Name: Sina Shahhosseini
Chair: Nikil Dutt
Date: February 22, 2023
Time: 10:30 AM
Location: 2011 DBH
Committee: Amir Rahmani, Fadi Kurdahi
Title: Online Learning for Orchestrating Deep Learning Inference at Edge
Deep-learning-based intelligent services have become prevalent in cyber-physical applications including smart cities and health-care. Resource-constrained end-devices must be carefully managed in order to meet the latency and energy requirements of computationally-intensive deep learning services. Collaborative end-edge-cloud computing for deep learning provides a range of performance and efficiency that can address application requirements through computation offloading. The decision to offload computation is a communication-computation co-optimization problem that varies with both system parameters (e.g., network condition) and workload characteristics. On the other hand, deep learning model optimization provides another source of tradeoff between latency and model accuracy. An end-to-end decision-making solution that considers such computation-communication problem is required to synergistically find the optimal offloading policy and model for deep learning services. To this end, we propose a reinforcement-learning-based computation offloading solution that learns optimal offloading policy considering deep learning model selection techniques to minimize response time while providing sufficient accuracy. In addition, we present a Hybrid Learning approach that reduces the number of interactions with the system environment by combining model-based and model-free reinforcement learning. We demonstrate the efficacy of our strategies through experimental comparison with state-of-the-art RL-based inference orchestration.

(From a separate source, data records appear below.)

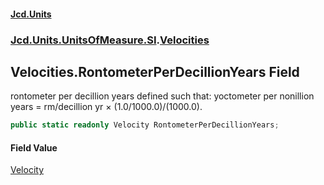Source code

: #### [Jcd.Units](index 'index')
### [Jcd.Units.UnitsOfMeasure.SI](Jcd.Units.UnitsOfMeasure.SI 'Jcd.Units.UnitsOfMeasure.SI').[Velocities](Velocities 'Jcd.Units.UnitsOfMeasure.SI.Velocities')

## Velocities.RontometerPerDecillionYears Field

rontometer per decillion years defined such that: yoctometer per nonillion years = rm/decillion yr ×
(1.0/1000.0)/(1000.0).

```csharp
public static readonly Velocity RontometerPerDecillionYears;
```

#### Field Value
[Velocity](Velocity 'Jcd.Units.UnitTypes.Velocity')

Sina Shahhosseini received his B.S. and M.S degrees in Electrical Engineering from the University of Tehran and Sharif University of Technology, in 2013 and 2015, respectively. Since Fall 2016, he has been working towards his Ph.D. degree in Computer Engineering at University of California, Irvine, with a focus on the application of reinforcement learning for task orchestration in computer systems. He interned with Cruise in the summer of 2022 as a Machine Learning Engineer Intern, where he worked on optimizing Machine Learning frameworks for autonomous vehicles.